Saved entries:
::::::::::
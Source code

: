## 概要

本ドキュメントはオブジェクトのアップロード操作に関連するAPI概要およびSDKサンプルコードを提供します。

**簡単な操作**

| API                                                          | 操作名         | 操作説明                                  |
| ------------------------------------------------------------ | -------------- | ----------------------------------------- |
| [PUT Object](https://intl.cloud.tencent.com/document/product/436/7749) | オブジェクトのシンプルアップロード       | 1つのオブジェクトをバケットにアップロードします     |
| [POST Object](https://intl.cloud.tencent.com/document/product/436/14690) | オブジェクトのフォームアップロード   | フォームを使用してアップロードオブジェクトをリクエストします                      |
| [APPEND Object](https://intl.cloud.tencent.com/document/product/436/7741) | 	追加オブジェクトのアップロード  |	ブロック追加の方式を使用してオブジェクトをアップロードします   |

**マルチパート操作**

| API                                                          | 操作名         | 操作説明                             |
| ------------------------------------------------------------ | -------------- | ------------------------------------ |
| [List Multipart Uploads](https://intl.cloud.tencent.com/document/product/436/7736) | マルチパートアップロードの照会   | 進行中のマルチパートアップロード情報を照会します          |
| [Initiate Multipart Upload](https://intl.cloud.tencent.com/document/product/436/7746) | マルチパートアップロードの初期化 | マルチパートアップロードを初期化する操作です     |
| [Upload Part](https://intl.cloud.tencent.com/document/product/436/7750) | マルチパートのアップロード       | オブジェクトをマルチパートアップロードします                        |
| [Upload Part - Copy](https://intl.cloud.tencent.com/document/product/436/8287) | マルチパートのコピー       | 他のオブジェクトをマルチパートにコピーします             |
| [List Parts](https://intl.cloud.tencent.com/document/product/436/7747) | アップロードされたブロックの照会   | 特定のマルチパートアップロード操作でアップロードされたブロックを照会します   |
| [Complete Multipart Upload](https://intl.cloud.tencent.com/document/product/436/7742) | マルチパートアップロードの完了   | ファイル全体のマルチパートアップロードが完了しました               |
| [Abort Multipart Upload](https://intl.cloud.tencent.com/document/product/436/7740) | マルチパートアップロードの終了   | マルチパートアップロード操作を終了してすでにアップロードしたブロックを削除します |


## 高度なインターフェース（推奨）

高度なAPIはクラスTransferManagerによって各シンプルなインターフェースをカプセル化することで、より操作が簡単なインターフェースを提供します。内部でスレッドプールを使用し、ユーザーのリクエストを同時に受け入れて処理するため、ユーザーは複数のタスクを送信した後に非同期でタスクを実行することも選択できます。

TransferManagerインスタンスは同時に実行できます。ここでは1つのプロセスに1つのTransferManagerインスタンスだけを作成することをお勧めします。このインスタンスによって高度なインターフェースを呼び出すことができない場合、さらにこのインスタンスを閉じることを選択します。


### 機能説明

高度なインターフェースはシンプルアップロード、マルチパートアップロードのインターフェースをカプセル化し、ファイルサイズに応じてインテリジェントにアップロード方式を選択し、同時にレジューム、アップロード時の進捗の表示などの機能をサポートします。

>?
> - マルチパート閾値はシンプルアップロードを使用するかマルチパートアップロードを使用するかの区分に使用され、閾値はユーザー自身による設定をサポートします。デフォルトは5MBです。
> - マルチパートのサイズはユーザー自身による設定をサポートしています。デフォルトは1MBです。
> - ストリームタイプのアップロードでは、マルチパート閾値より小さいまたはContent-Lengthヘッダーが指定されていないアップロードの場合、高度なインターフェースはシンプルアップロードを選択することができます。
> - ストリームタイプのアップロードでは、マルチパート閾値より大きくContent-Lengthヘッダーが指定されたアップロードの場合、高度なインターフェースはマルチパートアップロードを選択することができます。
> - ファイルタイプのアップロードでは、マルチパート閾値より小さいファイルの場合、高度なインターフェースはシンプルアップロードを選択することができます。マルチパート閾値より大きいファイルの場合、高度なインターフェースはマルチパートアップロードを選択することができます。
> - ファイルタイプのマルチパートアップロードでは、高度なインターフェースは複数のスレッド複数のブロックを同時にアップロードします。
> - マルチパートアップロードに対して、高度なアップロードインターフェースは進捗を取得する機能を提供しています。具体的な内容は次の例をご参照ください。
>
::::::::::
WHAT THIS TASK INVOLVES -> Your answer should consist of every record, printed exactly as given.

RESPONSE TO THE EXERCISE ->
Source code

:## 概要

本ドキュメントはオブジェクトのアップロード操作に関連するAPI概要およびSDKサンプルコードを提供します。

**簡単な操作**

| API                                                          | 操作名         | 操作説明                                  |
| ------------------------------------------------------------ | -------------- | ----------------------------------------- |
| [PUT Object](https://intl.cloud.tencent.com/document/product/436/7749) | オブジェクトのシンプルアップロード       | 1つのオブジェクトをバケットにアップロードします     |
| [POST Object](https://intl.cloud.tencent.com/document/product/436/14690) | オブジェクトのフォームアップロード   | フォームを使用してアップロードオブジェクトをリクエストします                      |
| [APPEND Object](https://intl.cloud.tencent.com/document/product/436/7741) | 	追加オブジェクトのアップロード  |	ブロック追加の方式を使用してオブジェクトをアップロードします   |

**マルチパート操作**

| API                                                          | 操作名         | 操作説明                             |
| ------------------------------------------------------------ | -------------- | ------------------------------------ |
| [List Multipart Uploads](https://intl.cloud.tencent.com/document/product/436/7736) | マルチパートアップロードの照会   | 進行中のマルチパートアップロード情報を照会します          |
| [Initiate Multipart Upload](https://intl.cloud.tencent.com/document/product/436/7746) | マルチパートアップロードの初期化 | マルチパートアップロードを初期化する操作です     |
| [Upload Part](https://intl.cloud.tencent.com/document/product/436/7750) | マルチパートのアップロード       | オブジェクトをマルチパートアップロードします                        |
| [Upload Part - Copy](https://intl.cloud.tencent.com/document/product/436/8287) | マルチパートのコピー       | 他のオブジェクトをマルチパートにコピーします             |
| [List Parts](https://intl.cloud.tencent.com/document/product/436/7747) | アップロードされたブロックの照会   | 特定のマルチパートアップロード操作でアップロードされたブロックを照会します   |
| [Complete Multipart Upload](https://intl.cloud.tencent.com/document/product/436/7742) | マルチパートアップロードの完了   | ファイル全体のマルチパートアップロードが完了しました               |
| [Abort Multipart Upload](https://intl.cloud.tencent.com/document/product/436/7740) | マルチパートアップロードの終了   | マルチパートアップロード操作を終了してすでにアップロードしたブロックを削除します |


## 高度なインターフェース（推奨）

高度なAPIはクラスTransferManagerによって各シンプルなインターフェースをカプセル化することで、より操作が簡単なインターフェースを提供します。内部でスレッドプールを使用し、ユーザーのリクエストを同時に受け入れて処理するため、ユーザーは複数のタスクを送信した後に非同期でタスクを実行することも選択できます。

TransferManagerインスタンスは同時に実行できます。ここでは1つのプロセスに1つのTransferManagerインスタンスだけを作成することをお勧めします。このインスタンスによって高度なインターフェースを呼び出すことができない場合、さらにこのインスタンスを閉じることを選択します。


### 機能説明

高度なインターフェースはシンプルアップロード、マルチパートアップロードのインターフェースをカプセル化し、ファイルサイズに応じてインテリジェントにアップロード方式を選択し、同時にレジューム、アップロード時の進捗の表示などの機能をサポートします。

>?
> - マルチパート閾値はシンプルアップロードを使用するかマルチパートアップロードを使用するかの区分に使用され、閾値はユーザー自身による設定をサポートします。デフォルトは5MBです。
> - マルチパートのサイズはユーザー自身による設定をサポートしています。デフォルトは1MBです。
> - ストリームタイプのアップロードでは、マルチパート閾値より小さいまたはContent-Lengthヘッダーが指定されていないアップロードの場合、高度なインターフェースはシンプルアップロードを選択することができます。
> - ストリームタイプのアップロードでは、マルチパート閾値より大きくContent-Lengthヘッダーが指定されたアップロードの場合、高度なインターフェースはマルチパートアップロードを選択することができます。
> - ファイルタイプのアップロードでは、マルチパート閾値より小さいファイルの場合、高度なインターフェースはシンプルアップロードを選択することができます。マルチパート閾値より大きいファイルの場合、高度なインターフェースはマルチパートアップロードを選択することができます。
> - ファイルタイプのマルチパートアップロードでは、高度なインターフェースは複数のスレッド複数のブロックを同時にアップロードします。
> - マルチパートアップロードに対して、高度なアップロードインターフェースは進捗を取得する機能を提供しています。具体的な内容は次の例をご参照ください。
>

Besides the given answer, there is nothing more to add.